Après les soft skills, place aux mad skills

L’avènement des géants de la Tech et l’ébullition constante de la Silicon Valley ont totalement bouleversé la façon de travailler, manager, recruter ou former. Le travail à distance, l’avènement des soft skills, le management participatif, l’open space à tout va, autant de nouvelles tendances plus ou moins adoptées par les entreprises françaises. Dernière tendance en date made in California, les mad skills qui reflètent pour Pauline Lahary, fondatrice de myCVfactory, « un besoin de compétences atypiques pour mener à bien de gros projets.
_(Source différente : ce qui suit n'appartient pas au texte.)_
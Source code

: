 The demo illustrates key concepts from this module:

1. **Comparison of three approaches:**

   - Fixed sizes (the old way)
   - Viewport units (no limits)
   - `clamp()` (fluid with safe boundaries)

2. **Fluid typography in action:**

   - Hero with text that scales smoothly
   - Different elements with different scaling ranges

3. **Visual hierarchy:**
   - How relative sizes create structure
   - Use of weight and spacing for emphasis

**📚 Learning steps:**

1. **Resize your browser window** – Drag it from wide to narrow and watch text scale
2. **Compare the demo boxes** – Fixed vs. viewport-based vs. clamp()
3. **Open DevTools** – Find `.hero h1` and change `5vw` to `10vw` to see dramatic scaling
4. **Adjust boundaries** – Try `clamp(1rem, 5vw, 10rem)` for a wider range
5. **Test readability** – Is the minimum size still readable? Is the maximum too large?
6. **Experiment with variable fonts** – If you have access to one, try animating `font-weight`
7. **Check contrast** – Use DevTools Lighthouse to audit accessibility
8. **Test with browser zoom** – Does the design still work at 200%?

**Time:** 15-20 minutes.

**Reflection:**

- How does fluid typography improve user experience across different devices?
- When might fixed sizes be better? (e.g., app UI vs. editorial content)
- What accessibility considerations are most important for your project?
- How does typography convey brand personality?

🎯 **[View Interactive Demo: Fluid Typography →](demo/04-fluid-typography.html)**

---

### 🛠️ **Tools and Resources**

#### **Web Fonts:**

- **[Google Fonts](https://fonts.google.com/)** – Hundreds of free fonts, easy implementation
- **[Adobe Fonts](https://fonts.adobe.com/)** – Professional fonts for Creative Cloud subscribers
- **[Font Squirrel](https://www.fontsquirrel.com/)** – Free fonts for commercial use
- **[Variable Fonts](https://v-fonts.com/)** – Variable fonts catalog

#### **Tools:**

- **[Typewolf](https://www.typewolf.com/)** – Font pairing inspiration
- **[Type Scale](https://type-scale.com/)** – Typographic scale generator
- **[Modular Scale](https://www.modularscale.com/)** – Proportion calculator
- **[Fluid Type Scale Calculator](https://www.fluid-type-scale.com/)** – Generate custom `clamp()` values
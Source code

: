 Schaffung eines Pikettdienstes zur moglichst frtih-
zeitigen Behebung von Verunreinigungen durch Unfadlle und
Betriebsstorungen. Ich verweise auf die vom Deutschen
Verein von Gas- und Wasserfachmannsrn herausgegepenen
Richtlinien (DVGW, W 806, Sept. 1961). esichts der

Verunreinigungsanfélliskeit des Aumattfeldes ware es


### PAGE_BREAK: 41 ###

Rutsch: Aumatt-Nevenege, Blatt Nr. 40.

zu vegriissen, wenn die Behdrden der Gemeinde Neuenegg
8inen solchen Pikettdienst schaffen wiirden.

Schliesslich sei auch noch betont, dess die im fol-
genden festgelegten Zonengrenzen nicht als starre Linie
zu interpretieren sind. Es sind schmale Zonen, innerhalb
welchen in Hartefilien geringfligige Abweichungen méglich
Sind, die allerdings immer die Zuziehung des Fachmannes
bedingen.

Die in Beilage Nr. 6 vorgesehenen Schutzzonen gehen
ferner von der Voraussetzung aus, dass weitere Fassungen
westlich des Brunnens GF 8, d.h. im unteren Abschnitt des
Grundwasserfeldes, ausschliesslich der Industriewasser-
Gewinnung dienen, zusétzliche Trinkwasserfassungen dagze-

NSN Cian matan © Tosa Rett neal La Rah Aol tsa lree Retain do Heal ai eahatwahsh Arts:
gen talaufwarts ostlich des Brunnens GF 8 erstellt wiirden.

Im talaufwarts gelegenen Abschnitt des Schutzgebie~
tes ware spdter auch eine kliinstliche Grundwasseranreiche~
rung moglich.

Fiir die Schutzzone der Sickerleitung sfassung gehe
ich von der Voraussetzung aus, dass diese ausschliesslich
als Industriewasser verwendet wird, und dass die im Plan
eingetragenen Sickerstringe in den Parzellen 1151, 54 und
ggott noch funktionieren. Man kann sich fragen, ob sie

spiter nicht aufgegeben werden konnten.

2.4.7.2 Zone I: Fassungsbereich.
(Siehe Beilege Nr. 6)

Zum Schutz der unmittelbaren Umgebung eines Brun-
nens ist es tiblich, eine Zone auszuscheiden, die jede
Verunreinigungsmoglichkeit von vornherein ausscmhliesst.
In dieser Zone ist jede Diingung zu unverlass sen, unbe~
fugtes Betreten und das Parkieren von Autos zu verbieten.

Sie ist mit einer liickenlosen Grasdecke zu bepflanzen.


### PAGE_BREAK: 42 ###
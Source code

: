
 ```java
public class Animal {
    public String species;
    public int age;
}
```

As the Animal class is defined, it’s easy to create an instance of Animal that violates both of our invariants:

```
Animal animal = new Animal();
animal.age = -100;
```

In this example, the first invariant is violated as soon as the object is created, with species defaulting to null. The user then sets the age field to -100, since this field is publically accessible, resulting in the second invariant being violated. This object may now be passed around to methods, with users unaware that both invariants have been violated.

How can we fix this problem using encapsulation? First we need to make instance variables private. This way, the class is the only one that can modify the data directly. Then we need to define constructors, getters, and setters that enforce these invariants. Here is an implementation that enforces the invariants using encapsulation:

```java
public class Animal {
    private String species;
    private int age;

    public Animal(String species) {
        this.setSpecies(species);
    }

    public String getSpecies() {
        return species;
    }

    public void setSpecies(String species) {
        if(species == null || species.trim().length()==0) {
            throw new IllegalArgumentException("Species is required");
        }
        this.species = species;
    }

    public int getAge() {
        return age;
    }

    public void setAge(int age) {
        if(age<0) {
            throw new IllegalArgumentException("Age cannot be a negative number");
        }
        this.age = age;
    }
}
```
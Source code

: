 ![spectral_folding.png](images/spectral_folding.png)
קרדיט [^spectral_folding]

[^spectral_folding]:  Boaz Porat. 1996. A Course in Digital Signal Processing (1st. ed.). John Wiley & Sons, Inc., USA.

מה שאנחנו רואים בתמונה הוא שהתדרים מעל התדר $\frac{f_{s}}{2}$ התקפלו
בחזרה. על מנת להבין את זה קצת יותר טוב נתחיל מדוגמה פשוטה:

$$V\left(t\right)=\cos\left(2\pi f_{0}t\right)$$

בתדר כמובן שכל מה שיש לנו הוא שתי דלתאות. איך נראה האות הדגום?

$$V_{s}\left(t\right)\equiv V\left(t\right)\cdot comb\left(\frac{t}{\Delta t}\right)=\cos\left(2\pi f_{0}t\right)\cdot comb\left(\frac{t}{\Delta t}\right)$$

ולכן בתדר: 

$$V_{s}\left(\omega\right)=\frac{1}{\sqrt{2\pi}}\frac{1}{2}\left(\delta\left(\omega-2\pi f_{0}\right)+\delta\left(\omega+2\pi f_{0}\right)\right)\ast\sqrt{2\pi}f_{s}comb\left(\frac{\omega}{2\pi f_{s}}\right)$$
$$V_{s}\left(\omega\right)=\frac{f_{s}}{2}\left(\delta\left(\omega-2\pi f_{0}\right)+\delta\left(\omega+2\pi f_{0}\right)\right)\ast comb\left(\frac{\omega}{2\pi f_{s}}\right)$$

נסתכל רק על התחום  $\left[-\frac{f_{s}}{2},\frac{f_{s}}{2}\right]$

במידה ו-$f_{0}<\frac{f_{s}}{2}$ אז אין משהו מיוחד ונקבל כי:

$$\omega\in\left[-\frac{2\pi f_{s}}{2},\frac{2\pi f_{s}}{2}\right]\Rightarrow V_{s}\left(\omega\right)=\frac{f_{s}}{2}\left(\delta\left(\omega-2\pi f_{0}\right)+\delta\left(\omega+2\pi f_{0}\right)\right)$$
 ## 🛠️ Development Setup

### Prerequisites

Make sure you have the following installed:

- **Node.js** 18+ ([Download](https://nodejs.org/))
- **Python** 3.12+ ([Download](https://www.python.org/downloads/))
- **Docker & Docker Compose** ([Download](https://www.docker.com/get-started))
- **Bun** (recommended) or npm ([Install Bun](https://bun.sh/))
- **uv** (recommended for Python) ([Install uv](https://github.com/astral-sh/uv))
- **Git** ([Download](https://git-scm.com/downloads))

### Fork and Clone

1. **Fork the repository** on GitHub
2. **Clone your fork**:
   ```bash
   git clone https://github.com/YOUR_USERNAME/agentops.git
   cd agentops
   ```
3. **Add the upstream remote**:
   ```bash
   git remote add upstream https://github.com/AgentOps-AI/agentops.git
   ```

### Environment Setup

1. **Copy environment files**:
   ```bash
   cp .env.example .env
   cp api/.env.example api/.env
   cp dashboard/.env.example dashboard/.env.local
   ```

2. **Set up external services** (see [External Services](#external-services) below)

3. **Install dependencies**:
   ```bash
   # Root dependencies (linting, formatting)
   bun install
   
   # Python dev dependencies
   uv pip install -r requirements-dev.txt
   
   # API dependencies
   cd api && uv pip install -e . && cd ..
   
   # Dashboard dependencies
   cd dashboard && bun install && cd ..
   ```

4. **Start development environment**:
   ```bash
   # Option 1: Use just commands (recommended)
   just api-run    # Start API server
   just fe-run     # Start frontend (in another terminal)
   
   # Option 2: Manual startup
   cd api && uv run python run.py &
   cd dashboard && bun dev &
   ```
On savait déjà que ces profils étaient exceptionnels, on n’avait juste pas mis de terme marketing dessus  ».  

 

Des talents exceptionnels 

Si vous associez les mad skills à un savant fou enfermé dans sa tour d’ivoire, vous avez tout faux. « On parle ici d’un loisir ou d’une passion à haut niveau qu’il s’agisse de sport ou d’artistique. Ce n’est pas un hobby, il est plutôt question d’apporter un côté professionnel à ses loisirs. Prenez une personne qui a fait Sport-Etudes à haut niveau. Si un recruteur cherche une personne, persévérante, capable d’embarquer une équipe, elle a le profil idéal. Elle saura motiver son équipe mieux que personne ». Rien d’étonnant donc que de nombreux grands sportifs se reconvertissent et réussissent. « Attention, il ne suffit pas d’avoir fait du sport de haut niveau pendant 15 ans, il faut aussi avoir fait des études qui correspondent ».

 

Des entreprises à la recherche d’exploits

Visiblement, les soft skills ne seront bientôt plus suffisantes pour se distinguer. Avec les mad skills, les recruteurs confirment une appétence grandissante pour « les compétences un peu folles d’un expert lié à un domaine hors du cadre professionnel. Elles recherchent un talent exceptionnel qui apportera une nouvelle vision » précise Pauline Lahary. Si les recruteurs basent toujours leur recherche sur les compétences techniques et le savoir-être, ils veulent aussi des profils qui sortent des rails ou pensent hors du cadre. « Un candidat persévérant dans son travail, c’est une très bonne qualité. Mais un candidat qui aura participé aux JO, on touche à l’excellence. Forcément, l’entreprise se demandera de quels performances il sera capable dans son groupe ».

 

Exploiter le loisir à haut niveau 

Mais peut-on vraiment appliquer ces mad skills quand on candidate pour un poste d’auditeur ? « En réalité, cela dépend plutôt de la culture d’entreprise. Oui, un start-up recherche souvent des pépites. Oui, les grands groupes rechignent encore à recruter sans le sacro-saint diplôme mais on constante l’émergence grandissante de l’intrapreneuriat, des sous groupes d’innovation créés au sein des sociétés pour trouver des outils et des solutions en mode startup ». Si la France découvre tout juste les mad skills, comment un candidat peut-il aborder ce talent particulier sur son CV ? Faut-il le mentionner dans la partie qui recenser les centres d’intérêt du candidat ? « Ce serait un erreur de mettre ce talent au même niveau qu’un hobby. Pour afficher sa différence, un sportif de haut niveau peut y dédier une partie entière pour parler de sa carrière, des prix gagnés, des conférences organisées ». En entretien, il faut aussi savoir se mettre en avant. « Le candidat peut valoriser son talent avec un mot clé associé. Pour le sport, c’est la persévérance par exemple. Pour certains talents artistiques, on va jouer la carte de la créativité, l’innovation, l’inspiration ». Mais pour quantifier ce talent, il faut aussi savoir analyser des exemples concrets. « Par exemple, pourquoi ne pas expliquer comment le candidat a surmonté un échec en tant que grand sportif. De cette façon, il montre une facette de sa personnalité pour la ramener à l’aspect professionnel ».